**WHAT TO WORK ON:**
Start at the line below containing "Then, workers use" and stop at the line containing "We can use \verb|AIC(m1,m2,m3)|". Repeat every line of that stretch exactly, and nothing outside it.

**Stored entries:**

------------

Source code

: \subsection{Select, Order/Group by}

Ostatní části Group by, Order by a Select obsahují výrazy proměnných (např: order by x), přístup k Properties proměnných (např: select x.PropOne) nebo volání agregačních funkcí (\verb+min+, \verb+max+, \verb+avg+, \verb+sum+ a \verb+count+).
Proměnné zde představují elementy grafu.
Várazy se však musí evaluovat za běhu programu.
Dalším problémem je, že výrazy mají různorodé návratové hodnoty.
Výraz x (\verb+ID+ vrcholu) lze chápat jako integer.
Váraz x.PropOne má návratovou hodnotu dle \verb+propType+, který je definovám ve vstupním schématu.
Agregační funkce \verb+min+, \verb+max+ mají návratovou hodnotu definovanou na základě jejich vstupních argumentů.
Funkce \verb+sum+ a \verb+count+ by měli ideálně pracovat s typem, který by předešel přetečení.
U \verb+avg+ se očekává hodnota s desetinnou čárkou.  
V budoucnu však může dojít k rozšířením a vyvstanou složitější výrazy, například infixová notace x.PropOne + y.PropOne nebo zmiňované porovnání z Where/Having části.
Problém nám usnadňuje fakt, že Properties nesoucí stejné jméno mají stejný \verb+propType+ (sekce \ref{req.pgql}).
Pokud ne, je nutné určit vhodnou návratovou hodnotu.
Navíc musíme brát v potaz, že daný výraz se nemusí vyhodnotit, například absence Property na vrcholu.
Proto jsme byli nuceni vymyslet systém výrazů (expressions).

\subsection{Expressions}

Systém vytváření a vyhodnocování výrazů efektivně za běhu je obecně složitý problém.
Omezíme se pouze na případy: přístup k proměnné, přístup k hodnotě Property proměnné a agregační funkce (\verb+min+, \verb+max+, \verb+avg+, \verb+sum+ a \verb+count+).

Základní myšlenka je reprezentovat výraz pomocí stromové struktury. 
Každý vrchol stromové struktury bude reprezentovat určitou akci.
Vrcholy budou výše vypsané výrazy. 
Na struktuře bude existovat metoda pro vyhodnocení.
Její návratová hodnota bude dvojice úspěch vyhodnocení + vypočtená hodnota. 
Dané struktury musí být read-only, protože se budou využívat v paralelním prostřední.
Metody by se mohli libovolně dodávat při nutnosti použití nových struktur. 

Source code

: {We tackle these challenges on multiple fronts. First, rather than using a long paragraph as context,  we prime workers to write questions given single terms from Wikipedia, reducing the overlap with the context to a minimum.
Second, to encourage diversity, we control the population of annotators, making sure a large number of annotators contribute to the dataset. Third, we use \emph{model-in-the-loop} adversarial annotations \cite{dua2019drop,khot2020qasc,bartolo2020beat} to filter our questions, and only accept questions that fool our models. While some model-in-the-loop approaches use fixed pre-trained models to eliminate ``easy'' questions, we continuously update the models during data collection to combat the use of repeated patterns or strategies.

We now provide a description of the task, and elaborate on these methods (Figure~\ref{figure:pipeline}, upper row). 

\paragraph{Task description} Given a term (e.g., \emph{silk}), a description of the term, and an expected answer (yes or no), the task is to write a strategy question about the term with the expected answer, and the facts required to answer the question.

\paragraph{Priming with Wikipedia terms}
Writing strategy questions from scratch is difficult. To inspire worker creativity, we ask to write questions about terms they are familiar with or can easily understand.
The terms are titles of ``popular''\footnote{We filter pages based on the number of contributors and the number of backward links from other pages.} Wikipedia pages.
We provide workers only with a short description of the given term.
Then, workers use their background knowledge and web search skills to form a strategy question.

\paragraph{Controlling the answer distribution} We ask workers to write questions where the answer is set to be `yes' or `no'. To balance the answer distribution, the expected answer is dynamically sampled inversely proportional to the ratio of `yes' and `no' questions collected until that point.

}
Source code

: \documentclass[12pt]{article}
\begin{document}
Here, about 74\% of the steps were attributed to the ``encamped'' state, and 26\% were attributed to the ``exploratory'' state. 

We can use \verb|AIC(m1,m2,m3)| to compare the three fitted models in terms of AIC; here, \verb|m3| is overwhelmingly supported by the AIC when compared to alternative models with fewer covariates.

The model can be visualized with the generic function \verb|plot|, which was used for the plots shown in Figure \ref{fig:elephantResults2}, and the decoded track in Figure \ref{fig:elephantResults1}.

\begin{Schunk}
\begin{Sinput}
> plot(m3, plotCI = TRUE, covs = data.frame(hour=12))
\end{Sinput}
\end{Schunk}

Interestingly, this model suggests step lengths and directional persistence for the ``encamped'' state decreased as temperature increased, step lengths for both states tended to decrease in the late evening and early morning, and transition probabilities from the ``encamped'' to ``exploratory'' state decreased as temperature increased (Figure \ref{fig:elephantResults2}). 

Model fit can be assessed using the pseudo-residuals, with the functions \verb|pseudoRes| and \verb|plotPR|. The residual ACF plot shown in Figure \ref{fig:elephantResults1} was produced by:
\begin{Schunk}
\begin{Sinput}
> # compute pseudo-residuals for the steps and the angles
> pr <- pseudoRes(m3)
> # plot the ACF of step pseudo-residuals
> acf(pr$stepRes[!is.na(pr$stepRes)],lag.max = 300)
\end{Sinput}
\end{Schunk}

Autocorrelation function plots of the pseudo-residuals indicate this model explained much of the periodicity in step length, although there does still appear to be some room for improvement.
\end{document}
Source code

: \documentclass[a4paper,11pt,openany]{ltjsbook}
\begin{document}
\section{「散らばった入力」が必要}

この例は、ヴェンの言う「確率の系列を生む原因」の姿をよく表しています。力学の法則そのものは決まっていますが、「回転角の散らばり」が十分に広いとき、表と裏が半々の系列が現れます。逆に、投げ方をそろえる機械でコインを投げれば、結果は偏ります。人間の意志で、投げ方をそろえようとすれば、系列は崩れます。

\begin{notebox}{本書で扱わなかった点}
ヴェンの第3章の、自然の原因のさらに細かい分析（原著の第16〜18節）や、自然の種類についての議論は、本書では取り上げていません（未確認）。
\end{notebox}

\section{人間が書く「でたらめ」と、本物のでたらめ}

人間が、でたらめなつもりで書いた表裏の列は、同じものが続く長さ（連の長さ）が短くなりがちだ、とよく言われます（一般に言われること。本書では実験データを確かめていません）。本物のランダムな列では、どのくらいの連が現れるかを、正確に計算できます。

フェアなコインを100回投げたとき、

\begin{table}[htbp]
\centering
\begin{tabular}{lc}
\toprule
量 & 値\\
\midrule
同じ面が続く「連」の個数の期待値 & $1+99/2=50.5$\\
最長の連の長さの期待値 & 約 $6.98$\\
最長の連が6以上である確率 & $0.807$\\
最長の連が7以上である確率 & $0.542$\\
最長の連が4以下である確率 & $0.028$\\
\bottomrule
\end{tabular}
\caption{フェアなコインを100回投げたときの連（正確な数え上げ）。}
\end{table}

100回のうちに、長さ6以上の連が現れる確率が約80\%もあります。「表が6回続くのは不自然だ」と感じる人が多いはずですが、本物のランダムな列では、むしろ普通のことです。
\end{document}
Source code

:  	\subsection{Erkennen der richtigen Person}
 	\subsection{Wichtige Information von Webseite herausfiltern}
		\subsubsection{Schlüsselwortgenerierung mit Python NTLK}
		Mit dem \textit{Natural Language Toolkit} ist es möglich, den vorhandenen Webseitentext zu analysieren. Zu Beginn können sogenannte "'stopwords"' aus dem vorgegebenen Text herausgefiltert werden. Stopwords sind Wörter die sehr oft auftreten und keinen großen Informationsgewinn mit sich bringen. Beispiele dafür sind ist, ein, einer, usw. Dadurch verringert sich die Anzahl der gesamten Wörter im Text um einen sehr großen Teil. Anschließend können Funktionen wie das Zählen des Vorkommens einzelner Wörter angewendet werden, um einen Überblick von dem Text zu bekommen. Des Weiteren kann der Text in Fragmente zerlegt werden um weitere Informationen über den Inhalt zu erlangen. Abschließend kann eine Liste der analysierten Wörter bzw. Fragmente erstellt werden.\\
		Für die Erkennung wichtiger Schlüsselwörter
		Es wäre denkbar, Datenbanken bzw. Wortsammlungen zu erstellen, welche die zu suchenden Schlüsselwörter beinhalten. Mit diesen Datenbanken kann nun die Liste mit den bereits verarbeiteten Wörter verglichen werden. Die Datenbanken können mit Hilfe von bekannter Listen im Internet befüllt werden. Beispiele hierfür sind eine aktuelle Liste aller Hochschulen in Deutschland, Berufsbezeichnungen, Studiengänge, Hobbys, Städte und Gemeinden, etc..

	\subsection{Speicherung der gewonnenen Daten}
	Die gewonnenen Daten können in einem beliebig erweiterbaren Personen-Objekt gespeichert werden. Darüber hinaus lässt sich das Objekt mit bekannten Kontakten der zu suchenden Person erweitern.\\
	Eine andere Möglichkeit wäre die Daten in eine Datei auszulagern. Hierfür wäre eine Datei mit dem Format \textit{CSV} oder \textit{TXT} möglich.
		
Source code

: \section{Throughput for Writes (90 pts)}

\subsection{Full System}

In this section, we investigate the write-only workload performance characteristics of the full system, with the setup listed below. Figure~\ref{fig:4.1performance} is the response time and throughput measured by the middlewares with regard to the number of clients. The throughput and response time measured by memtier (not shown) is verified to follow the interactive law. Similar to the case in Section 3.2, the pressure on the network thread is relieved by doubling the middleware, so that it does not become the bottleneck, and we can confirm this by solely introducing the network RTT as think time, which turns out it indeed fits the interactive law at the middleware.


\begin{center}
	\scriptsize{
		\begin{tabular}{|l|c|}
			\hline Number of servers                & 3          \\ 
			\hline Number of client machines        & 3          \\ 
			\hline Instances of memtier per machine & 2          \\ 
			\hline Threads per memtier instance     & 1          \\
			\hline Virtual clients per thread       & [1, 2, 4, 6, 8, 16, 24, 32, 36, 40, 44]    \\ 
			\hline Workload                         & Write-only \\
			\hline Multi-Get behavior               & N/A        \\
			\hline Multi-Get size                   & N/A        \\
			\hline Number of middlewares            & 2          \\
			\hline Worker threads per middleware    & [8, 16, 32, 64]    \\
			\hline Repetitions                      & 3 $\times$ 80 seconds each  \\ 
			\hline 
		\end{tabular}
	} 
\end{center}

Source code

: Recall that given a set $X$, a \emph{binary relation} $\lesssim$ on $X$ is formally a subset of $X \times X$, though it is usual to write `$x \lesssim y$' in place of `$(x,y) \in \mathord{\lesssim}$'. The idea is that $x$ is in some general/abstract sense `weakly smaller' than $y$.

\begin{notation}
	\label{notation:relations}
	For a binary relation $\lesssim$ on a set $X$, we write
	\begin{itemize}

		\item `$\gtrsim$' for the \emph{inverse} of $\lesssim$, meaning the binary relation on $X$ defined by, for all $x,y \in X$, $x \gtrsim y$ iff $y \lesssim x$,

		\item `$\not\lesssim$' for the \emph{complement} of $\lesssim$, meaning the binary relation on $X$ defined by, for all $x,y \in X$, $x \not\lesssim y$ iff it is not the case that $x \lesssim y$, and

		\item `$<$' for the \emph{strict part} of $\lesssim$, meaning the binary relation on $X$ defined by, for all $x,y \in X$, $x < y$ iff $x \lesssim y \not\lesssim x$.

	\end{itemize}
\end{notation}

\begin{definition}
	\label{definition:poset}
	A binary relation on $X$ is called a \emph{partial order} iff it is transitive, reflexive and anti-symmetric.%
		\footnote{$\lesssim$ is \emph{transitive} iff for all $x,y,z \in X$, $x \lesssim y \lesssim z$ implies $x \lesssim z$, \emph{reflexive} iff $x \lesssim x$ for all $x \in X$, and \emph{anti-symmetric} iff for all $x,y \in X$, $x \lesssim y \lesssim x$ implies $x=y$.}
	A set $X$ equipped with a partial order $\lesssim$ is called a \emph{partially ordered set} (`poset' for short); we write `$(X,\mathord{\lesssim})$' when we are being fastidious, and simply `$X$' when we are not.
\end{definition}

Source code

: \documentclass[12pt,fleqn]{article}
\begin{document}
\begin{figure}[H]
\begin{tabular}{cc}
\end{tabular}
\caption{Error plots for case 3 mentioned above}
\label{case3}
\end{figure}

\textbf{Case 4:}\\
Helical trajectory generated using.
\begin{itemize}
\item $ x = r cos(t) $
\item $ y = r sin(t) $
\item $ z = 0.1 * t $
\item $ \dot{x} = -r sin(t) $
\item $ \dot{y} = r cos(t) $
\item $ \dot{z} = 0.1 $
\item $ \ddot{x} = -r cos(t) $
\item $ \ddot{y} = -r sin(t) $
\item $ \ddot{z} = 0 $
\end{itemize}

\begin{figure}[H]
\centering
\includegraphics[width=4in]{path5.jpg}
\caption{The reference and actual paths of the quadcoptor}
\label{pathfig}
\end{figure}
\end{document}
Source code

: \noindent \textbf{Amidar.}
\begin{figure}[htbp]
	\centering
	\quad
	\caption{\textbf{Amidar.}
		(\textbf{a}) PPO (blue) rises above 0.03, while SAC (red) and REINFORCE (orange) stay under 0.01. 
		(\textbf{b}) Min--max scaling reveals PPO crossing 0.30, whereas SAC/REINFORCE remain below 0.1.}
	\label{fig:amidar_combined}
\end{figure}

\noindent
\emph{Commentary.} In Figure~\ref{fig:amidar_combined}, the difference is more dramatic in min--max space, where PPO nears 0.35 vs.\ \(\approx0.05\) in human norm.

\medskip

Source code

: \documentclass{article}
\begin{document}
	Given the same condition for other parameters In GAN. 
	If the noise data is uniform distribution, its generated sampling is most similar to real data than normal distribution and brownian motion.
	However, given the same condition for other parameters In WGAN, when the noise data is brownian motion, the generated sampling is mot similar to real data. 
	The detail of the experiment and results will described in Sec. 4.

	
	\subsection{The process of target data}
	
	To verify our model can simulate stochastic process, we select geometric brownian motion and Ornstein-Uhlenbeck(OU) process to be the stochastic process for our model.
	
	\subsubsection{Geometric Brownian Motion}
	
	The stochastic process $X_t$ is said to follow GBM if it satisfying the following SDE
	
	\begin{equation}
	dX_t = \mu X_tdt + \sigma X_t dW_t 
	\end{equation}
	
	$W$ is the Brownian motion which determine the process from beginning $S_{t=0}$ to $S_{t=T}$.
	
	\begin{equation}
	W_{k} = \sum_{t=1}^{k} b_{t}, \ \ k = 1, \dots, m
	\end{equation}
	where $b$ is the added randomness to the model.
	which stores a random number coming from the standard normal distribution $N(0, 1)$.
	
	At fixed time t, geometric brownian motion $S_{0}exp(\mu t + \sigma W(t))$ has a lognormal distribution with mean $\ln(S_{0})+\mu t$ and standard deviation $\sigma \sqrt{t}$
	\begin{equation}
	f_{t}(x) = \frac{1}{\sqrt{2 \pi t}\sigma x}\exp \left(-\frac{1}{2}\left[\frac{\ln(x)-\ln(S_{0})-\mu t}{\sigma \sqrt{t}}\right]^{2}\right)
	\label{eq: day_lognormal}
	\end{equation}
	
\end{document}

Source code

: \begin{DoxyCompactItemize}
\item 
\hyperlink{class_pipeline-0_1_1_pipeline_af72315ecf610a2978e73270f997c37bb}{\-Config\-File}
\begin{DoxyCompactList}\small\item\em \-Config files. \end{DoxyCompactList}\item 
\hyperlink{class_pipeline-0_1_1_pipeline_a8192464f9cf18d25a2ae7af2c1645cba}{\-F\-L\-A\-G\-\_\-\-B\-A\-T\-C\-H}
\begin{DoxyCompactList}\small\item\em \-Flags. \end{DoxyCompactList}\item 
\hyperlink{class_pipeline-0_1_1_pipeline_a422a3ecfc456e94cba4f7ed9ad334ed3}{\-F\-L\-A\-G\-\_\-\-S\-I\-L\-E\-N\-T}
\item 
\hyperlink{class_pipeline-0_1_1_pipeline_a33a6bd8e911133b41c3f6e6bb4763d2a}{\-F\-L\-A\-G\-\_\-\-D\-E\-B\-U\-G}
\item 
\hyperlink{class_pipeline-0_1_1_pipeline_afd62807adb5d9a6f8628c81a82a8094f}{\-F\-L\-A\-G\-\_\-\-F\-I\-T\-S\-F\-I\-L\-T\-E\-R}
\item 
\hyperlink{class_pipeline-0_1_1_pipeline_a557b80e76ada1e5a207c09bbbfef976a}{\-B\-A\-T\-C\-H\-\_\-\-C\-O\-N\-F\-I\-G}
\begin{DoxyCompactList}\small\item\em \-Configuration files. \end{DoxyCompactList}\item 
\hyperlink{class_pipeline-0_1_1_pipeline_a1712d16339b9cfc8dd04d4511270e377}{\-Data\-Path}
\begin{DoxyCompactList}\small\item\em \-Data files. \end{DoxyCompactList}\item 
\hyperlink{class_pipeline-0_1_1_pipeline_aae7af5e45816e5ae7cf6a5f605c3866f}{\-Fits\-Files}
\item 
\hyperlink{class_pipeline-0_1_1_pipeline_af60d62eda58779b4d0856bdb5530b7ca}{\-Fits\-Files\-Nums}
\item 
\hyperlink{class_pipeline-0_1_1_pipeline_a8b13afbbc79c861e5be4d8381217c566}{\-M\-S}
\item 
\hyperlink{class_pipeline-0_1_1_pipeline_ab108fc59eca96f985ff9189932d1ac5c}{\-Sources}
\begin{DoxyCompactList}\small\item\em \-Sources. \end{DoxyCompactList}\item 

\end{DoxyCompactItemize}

------------

**WORKED SOLUTION:**
Then, workers use their background knowledge and web search skills to form a strategy question.

\paragraph{Controlling the answer distribution} We ask workers to write questions where the answer is set to be `yes' or `no'. To balance the answer distribution, the expected answer is dynamically sampled inversely proportional to the ratio of `yes' and `no' questions collected until that point.

}
Source code

: \documentclass[12pt]{article}
\begin{document}
Here, about 74\% of the steps were attributed to the ``encamped'' state, and 26\% were attributed to the ``exploratory'' state. 

We can use \verb|AIC(m1,m2,m3)| to compare the three fitted models in terms of AIC; here, \verb|m3| is overwhelmingly supported by the AIC when compared to alternative models with fewer covariates.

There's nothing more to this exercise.